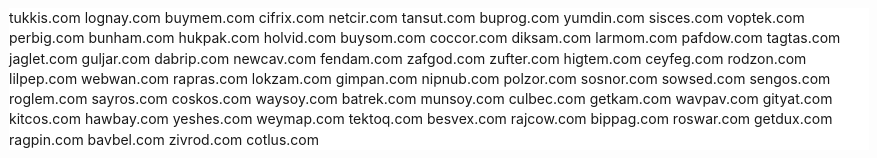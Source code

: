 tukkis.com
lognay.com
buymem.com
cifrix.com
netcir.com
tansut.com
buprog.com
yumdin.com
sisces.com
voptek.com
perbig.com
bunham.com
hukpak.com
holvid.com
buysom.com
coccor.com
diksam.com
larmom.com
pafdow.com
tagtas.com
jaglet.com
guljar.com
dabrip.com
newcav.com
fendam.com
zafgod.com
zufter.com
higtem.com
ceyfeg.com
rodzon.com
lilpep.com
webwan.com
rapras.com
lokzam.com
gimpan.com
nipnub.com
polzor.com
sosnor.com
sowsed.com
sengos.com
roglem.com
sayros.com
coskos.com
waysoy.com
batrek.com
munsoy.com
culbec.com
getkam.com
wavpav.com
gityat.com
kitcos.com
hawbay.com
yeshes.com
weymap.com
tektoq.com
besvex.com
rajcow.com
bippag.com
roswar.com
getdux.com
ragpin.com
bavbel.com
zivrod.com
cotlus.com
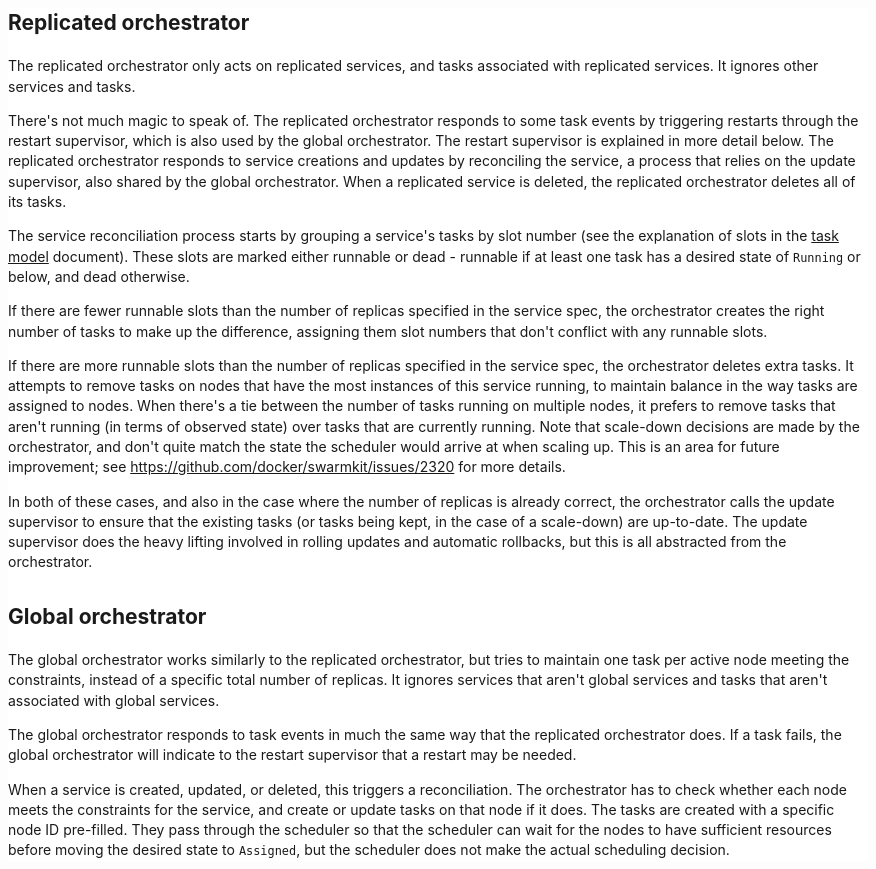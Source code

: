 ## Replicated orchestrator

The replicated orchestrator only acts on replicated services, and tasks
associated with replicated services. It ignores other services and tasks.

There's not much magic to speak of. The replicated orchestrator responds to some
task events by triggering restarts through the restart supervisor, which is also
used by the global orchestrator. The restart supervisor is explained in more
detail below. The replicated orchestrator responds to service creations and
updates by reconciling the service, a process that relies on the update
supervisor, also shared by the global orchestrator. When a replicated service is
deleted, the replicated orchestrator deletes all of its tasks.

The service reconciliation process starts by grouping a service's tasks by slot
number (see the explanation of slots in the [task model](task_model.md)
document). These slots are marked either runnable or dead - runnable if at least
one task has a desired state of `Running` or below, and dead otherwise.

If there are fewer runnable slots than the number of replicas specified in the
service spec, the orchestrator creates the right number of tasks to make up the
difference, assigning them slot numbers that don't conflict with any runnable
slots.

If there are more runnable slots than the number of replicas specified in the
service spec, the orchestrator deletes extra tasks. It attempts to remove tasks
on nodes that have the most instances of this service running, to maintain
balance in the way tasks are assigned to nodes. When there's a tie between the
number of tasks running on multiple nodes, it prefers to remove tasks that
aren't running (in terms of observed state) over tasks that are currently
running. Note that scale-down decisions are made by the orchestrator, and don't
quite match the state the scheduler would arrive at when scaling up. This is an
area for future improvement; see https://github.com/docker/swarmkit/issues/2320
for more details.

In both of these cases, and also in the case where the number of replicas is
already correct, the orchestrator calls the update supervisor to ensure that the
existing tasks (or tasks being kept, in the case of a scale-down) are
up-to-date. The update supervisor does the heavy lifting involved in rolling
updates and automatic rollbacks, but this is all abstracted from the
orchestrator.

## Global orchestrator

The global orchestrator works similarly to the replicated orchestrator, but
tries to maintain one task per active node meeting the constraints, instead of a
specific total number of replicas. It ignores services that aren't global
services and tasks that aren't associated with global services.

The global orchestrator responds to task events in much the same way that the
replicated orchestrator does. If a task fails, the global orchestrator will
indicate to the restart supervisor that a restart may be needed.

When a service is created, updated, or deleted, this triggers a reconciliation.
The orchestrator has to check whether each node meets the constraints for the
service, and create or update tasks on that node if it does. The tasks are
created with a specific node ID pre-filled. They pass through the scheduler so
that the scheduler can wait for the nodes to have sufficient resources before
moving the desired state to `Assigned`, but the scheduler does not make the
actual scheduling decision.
•••••
- _Task statement_: From the material above, print everything exactly except the pictures.

- _Answer box_:
Source code

: tukkis.com
lognay.com
buymem.com
cifrix.com
netcir.com
tansut.com
buprog.com
yumdin.com
sisces.com
voptek.com
perbig.com
bunham.com
hukpak.com
holvid.com
buysom.com
coccor.com
diksam.com
larmom.com
pafdow.com
tagtas.com
jaglet.com
guljar.com
dabrip.com
newcav.com
fendam.com
zafgod.com
zufter.com
higtem.com
ceyfeg.com
rodzon.com
lilpep.com
webwan.com
rapras.com
lokzam.com
gimpan.com
nipnub.com
polzor.com
sosnor.com
sowsed.com
sengos.com
roglem.com
sayros.com
coskos.com
waysoy.com
batrek.com
munsoy.com
culbec.com
getkam.com
wavpav.com
gityat.com
kitcos.com
hawbay.com
yeshes.com
weymap.com
tektoq.com
besvex.com
rajcow.com
bippag.com
roswar.com
getdux.com
ragpin.com
bavbel.com
zivrod.com
cotlus.com
Source code

: ## Replicated orchestrator

The replicated orchestrator only acts on replicated services, and tasks
associated with replicated services. It ignores other services and tasks.

There's not much magic to speak of. The replicated orchestrator responds to some
task events by triggering restarts through the restart supervisor, which is also
used by the global orchestrator. The restart supervisor is explained in more
detail below. The replicated orchestrator responds to service creations and
updates by reconciling the service, a process that relies on the update
supervisor, also shared by the global orchestrator. When a replicated service is
deleted, the replicated orchestrator deletes all of its tasks.

The service reconciliation process starts by grouping a service's tasks by slot
number (see the explanation of slots in the [task model](task_model.md)
document). These slots are marked either runnable or dead - runnable if at least
one task has a desired state of `Running` or below, and dead otherwise.

If there are fewer runnable slots than the number of replicas specified in the
service spec, the orchestrator creates the right number of tasks to make up the
difference, assigning them slot numbers that don't conflict with any runnable
slots.

If there are more runnable slots than the number of replicas specified in the
service spec, the orchestrator deletes extra tasks. It attempts to remove tasks
on nodes that have the most instances of this service running, to maintain
balance in the way tasks are assigned to nodes. When there's a tie between the
number of tasks running on multiple nodes, it prefers to remove tasks that
aren't running (in terms of observed state) over tasks that are currently
running. Note that scale-down decisions are made by the orchestrator, and don't
quite match the state the scheduler would arrive at when scaling up. This is an
area for future improvement; see https://github.com/docker/swarmkit/issues/2320
for more details.

In both of these cases, and also in the case where the number of replicas is
already correct, the orchestrator calls the update supervisor to ensure that the
existing tasks (or tasks being kept, in the case of a scale-down) are
up-to-date. The update supervisor does the heavy lifting involved in rolling
updates and automatic rollbacks, but this is all abstracted from the
orchestrator.

## Global orchestrator

The global orchestrator works similarly to the replicated orchestrator, but
tries to maintain one task per active node meeting the constraints, instead of a
specific total number of replicas. It ignores services that aren't global
services and tasks that aren't associated with global services.

The global orchestrator responds to task events in much the same way that the
replicated orchestrator does. If a task fails, the global orchestrator will
indicate to the restart supervisor that a restart may be needed.

When a service is created, updated, or deleted, this triggers a reconciliation.
The orchestrator has to check whether each node meets the constraints for the
service, and create or update tasks on that node if it does. The tasks are
created with a specific node ID pre-filled. They pass through the scheduler so
that the scheduler can wait for the nodes to have sufficient resources before
moving the desired state to `Assigned`, but the scheduler does not make the
actual scheduling decision.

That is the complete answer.